**Listed records**
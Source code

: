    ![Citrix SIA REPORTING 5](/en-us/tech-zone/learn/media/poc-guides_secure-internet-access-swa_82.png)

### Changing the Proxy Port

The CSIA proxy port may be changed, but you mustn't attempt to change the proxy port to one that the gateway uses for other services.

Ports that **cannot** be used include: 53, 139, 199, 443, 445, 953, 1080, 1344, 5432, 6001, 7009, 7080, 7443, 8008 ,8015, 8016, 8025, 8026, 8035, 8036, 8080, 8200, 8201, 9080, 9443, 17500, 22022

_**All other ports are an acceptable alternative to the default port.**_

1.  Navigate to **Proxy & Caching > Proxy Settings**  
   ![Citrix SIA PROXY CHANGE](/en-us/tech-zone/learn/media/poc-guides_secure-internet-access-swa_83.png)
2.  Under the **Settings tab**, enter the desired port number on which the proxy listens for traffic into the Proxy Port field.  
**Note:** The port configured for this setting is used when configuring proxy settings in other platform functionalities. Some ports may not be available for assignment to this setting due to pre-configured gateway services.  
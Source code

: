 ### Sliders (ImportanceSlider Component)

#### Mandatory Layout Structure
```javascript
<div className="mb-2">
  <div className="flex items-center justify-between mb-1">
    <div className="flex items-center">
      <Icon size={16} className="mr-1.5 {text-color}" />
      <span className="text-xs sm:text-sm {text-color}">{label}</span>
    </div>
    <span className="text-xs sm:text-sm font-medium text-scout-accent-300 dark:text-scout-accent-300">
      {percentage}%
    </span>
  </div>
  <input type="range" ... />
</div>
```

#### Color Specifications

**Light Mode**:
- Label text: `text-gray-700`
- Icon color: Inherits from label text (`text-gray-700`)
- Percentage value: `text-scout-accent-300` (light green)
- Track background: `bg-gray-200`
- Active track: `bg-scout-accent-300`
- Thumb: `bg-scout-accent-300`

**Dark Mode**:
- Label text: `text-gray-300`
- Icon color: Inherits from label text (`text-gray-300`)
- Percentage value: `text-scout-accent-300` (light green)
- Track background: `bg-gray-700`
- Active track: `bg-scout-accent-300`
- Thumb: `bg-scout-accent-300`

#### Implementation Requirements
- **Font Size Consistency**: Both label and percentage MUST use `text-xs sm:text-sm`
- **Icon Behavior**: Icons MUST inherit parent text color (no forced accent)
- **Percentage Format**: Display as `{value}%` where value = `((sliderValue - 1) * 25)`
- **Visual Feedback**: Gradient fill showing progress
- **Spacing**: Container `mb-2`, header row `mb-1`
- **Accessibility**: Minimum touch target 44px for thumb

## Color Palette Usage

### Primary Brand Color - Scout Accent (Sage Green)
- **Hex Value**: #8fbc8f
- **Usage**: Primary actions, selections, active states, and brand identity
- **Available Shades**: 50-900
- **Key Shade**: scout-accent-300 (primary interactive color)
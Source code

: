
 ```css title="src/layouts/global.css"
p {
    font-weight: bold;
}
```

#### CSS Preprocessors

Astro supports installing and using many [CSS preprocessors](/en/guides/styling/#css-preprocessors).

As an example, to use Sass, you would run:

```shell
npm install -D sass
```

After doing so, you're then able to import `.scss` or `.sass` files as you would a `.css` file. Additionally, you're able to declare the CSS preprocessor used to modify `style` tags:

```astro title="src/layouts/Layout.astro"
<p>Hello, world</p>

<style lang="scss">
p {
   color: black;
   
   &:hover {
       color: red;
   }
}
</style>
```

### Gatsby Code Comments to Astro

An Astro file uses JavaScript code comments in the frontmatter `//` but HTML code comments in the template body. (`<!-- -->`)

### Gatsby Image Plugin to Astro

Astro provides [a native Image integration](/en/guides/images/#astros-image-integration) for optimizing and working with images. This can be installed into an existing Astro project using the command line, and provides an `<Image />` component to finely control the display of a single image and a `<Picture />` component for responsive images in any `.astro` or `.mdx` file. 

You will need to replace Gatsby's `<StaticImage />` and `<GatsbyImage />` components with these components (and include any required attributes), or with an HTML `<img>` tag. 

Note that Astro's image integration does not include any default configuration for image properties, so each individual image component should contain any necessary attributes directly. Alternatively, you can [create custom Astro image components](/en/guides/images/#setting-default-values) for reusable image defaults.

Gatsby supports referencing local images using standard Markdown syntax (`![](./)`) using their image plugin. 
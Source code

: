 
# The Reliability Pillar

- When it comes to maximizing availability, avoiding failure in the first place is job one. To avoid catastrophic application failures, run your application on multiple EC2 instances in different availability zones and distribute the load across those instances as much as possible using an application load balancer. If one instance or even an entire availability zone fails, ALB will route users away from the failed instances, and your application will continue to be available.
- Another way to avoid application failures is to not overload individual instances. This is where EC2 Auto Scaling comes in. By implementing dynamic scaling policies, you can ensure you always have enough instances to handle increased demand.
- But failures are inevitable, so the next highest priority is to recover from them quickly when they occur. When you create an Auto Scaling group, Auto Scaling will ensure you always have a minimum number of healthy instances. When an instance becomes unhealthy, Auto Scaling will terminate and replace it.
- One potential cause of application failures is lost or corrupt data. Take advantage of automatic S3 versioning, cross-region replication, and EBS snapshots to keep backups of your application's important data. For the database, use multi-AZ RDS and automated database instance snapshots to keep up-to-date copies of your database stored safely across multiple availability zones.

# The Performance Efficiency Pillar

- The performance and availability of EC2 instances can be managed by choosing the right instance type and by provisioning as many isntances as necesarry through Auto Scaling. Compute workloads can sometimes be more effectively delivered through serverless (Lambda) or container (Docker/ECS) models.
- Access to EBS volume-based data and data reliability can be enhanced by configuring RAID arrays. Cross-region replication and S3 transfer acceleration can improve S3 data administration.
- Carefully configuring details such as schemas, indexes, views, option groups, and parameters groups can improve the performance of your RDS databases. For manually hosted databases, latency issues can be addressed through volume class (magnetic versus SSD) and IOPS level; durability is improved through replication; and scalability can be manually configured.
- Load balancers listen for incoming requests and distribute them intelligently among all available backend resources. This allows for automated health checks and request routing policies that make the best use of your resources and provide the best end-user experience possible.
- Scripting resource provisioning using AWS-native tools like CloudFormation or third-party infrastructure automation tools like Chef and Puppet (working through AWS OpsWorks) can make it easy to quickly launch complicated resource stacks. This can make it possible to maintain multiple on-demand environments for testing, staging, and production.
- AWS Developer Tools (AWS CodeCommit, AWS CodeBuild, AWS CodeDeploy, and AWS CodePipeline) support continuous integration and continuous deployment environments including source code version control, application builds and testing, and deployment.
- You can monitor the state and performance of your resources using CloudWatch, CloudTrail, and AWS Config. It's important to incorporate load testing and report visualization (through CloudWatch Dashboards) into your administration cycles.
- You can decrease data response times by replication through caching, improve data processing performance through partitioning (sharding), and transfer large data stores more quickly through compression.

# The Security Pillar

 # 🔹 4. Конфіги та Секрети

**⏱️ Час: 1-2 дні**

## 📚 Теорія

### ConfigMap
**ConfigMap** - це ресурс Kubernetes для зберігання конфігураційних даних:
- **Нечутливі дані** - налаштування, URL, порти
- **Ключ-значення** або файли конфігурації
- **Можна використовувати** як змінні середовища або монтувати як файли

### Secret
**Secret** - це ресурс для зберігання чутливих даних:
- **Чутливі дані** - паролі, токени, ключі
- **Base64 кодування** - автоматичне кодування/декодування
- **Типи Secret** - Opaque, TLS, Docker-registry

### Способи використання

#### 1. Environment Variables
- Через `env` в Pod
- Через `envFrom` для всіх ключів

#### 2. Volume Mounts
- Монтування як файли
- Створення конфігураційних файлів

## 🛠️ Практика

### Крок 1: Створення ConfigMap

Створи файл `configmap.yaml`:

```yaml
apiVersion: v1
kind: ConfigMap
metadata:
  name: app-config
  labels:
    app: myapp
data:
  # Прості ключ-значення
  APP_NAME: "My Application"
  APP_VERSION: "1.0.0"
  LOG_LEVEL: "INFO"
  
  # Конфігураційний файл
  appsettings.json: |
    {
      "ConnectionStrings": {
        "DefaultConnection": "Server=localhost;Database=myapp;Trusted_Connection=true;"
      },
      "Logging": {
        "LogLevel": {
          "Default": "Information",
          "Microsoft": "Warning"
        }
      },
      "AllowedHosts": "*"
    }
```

**Directions for this task**
Quote in full each line from the top of the records above through the line with "pre-configured gateway services."; stop after that line.

**Your solution**
Source code

:    ![Citrix SIA REPORTING 5](/en-us/tech-zone/learn/media/poc-guides_secure-internet-access-swa_82.png)

### Changing the Proxy Port

The CSIA proxy port may be changed, but you mustn't attempt to change the proxy port to one that the gateway uses for other services.

Ports that **cannot** be used include: 53, 139, 199, 443, 445, 953, 1080, 1344, 5432, 6001, 7009, 7080, 7443, 8008 ,8015, 8016, 8025, 8026, 8035, 8036, 8080, 8200, 8201, 9080, 9443, 17500, 22022

_**All other ports are an acceptable alternative to the default port.**_

1.  Navigate to **Proxy & Caching > Proxy Settings**  
   ![Citrix SIA PROXY CHANGE](/en-us/tech-zone/learn/media/poc-guides_secure-internet-access-swa_83.png)
2.  Under the **Settings tab**, enter the desired port number on which the proxy listens for traffic into the Proxy Port field.  
**Note:** The port configured for this setting is used when configuring proxy settings in other platform functionalities. Some ports may not be available for assignment to this setting due to pre-configured gateway services.  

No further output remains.